Others that do ok are Rotala rotundafolia, Limnophilia aromatica and Bacopa caroliniana, but they don't truly thrive. Stems that haven't done so well for me are Murdanna keisak, Staurogyne repens and Ludwigia glandulosa.

These are all in low-tech tanks with limited ferts and in very soft water. The recently created Plant Database would be a good place to get a rough idea of 'easy' stem plants.


----------



## micheljq (20 Feb 2017)

Bacopas are easy to grow, but need good light to be pretty.  Limnophila sessiflora is very easy, however it shows all of its glory under a good light, being bushier with higher light.

Michel.


----------



## Nick Norman (20 Feb 2017)

I have Limnophila Heterophylla which grow fast and healthy. It is currently my favourite plant in my tank. My s. repens doesn't do to well, grows slow and the older leaves die off. Bacopa caroliniana and Rotala rotundafolia did well at first but as time went on there was more stem then leaf. I dose liquid carbon and 50% EI so lots of ferts, I think i might not have enough light and my water is very hard. They are supposed to be easy grow so i must be doing something wrong.


----------



## zozo (20 Feb 2017)

It is just very hard to say, i've beem exploring stemplants for low tech a while now and experience complete oposite results of what i read with many plants i tried.. A guess, is all there is.. One low tech aint the other regarding water parameters, light and substrate, stocking etc. And all this contribute to failure or success.

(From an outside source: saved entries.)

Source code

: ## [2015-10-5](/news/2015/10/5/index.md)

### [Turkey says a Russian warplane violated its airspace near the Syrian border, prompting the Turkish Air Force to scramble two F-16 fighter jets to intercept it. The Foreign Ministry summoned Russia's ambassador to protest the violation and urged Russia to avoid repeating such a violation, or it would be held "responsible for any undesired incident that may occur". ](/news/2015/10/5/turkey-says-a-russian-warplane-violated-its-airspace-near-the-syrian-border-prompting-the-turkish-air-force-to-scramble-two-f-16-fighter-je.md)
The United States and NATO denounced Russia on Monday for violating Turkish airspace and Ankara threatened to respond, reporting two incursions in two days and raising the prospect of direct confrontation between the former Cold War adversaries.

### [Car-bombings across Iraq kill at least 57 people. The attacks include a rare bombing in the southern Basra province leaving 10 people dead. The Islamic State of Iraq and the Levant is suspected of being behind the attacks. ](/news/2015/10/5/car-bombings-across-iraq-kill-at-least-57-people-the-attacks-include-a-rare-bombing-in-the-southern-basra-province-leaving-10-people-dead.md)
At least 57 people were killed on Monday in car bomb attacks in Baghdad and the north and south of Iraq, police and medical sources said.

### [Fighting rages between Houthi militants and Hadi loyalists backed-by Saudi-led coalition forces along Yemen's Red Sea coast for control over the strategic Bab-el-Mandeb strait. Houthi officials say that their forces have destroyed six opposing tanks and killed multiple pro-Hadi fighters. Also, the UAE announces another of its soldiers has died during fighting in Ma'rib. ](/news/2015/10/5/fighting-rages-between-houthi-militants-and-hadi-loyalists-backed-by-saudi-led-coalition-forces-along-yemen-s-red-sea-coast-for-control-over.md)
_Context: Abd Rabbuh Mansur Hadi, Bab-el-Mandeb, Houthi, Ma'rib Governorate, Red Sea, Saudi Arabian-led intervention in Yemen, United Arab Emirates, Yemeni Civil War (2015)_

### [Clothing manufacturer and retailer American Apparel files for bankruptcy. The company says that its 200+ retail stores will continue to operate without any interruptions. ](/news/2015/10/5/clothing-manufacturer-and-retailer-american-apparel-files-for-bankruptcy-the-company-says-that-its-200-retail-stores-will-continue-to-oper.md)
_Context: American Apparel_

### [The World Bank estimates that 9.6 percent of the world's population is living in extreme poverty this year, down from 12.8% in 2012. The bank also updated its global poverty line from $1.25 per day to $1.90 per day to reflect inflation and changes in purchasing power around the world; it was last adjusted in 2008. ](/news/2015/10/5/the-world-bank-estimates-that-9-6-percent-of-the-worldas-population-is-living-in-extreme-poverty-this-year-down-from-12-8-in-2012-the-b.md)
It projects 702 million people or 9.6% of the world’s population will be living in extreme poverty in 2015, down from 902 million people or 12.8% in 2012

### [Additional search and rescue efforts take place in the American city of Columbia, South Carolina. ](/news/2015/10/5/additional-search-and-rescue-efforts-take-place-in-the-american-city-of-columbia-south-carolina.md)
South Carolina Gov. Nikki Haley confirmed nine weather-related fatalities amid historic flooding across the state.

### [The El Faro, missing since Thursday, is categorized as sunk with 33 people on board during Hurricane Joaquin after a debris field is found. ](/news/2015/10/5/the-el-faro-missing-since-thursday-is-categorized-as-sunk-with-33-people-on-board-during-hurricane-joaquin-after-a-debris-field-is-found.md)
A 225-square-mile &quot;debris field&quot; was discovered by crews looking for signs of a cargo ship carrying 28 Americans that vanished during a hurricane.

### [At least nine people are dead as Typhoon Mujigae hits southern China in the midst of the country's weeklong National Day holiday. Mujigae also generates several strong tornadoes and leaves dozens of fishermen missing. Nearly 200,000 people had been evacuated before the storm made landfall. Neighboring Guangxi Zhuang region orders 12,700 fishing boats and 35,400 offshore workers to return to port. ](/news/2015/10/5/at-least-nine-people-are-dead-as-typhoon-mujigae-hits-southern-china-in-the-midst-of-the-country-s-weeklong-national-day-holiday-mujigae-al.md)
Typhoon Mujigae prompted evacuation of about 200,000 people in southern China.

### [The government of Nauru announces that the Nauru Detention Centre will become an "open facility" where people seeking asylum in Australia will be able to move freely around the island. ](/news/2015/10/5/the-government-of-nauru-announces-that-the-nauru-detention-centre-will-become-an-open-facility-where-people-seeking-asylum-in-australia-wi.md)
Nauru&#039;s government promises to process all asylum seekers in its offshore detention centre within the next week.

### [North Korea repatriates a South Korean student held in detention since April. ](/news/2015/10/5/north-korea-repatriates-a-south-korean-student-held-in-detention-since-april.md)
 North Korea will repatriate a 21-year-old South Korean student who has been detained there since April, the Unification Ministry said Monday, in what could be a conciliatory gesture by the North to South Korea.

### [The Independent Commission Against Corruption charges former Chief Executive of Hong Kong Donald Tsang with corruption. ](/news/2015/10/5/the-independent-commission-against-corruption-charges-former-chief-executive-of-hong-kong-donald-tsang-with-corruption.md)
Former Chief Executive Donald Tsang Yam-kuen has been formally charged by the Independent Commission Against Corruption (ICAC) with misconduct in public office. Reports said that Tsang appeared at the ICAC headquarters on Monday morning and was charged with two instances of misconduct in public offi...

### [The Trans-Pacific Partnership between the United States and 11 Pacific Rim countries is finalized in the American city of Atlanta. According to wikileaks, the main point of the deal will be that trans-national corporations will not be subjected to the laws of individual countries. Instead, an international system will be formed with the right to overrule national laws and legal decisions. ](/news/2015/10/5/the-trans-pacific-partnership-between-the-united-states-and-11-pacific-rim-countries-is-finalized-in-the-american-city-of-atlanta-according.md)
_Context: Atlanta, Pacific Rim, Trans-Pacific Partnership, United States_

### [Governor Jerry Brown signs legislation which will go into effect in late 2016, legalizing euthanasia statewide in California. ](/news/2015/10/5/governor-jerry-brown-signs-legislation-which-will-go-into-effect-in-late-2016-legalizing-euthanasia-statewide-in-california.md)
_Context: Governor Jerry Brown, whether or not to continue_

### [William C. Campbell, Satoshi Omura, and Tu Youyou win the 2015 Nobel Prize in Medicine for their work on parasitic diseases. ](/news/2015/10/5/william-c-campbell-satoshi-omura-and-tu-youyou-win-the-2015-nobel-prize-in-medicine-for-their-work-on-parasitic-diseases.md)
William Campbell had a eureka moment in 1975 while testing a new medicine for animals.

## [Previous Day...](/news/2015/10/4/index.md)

I've tried Pogostemon erectus and it is no go, but red oposite reports all over the net. Hygrophilla no go for me, tried Limnophila aquatica, no go.. With Rotala's alread had issues with leggy growth in high tech at a somewhat shaded spot. Also Staurogyne repens did thrive in my high tech so not even going to try it in the low tech.

Bacopa and potamogeton gayi are the only stemplants i grew relatively good low tech.. The rest i tried all kinda failed or didn't grow pretty.. And all this on an inert substrate with additional fert tabs and water column ferts. Light? actualy can't realy say what i realy have, algae is my par meter.. If it grows to much i have to much. That's how i measure my light intensity. As for now, to keep my low tech algae free, means keep it stemplant free. 

Yet one thing i haven't tried for low tech and that is soil (dirted) substrate..  In a way i have a hunge this is the substrate with the most garantied succes over all for a low tech tank when it comes to plants in general and probably especialy stemplants.


----------



## Maple (20 Feb 2017)

I am using the JBL Modano at the moment, and it works really well, but I dose a third of EI (dry salts) from the start. It is, what I would call, a low tech tank but with ferts and liquid carbon.

In my tank crypt. balansae, limnophia aromatica, Hygrophila polysperma, Helanthium quadricostatus, and Hydrocotyle sp Japan grow really well. Staurogyne repens quite well. I have Bacopa australis and it is not doing great, but growing, so I would try different types of bacopa. I also found Hygrophila corymbosa easy, but H. pinnatifida would not grow in my tank.


----------



## AlbaAquarist (20 Feb 2017)

zozo said:


> One low tech aint the other regarding water parameters, light and substrate, stocking etc. And all this contribute to failure or success.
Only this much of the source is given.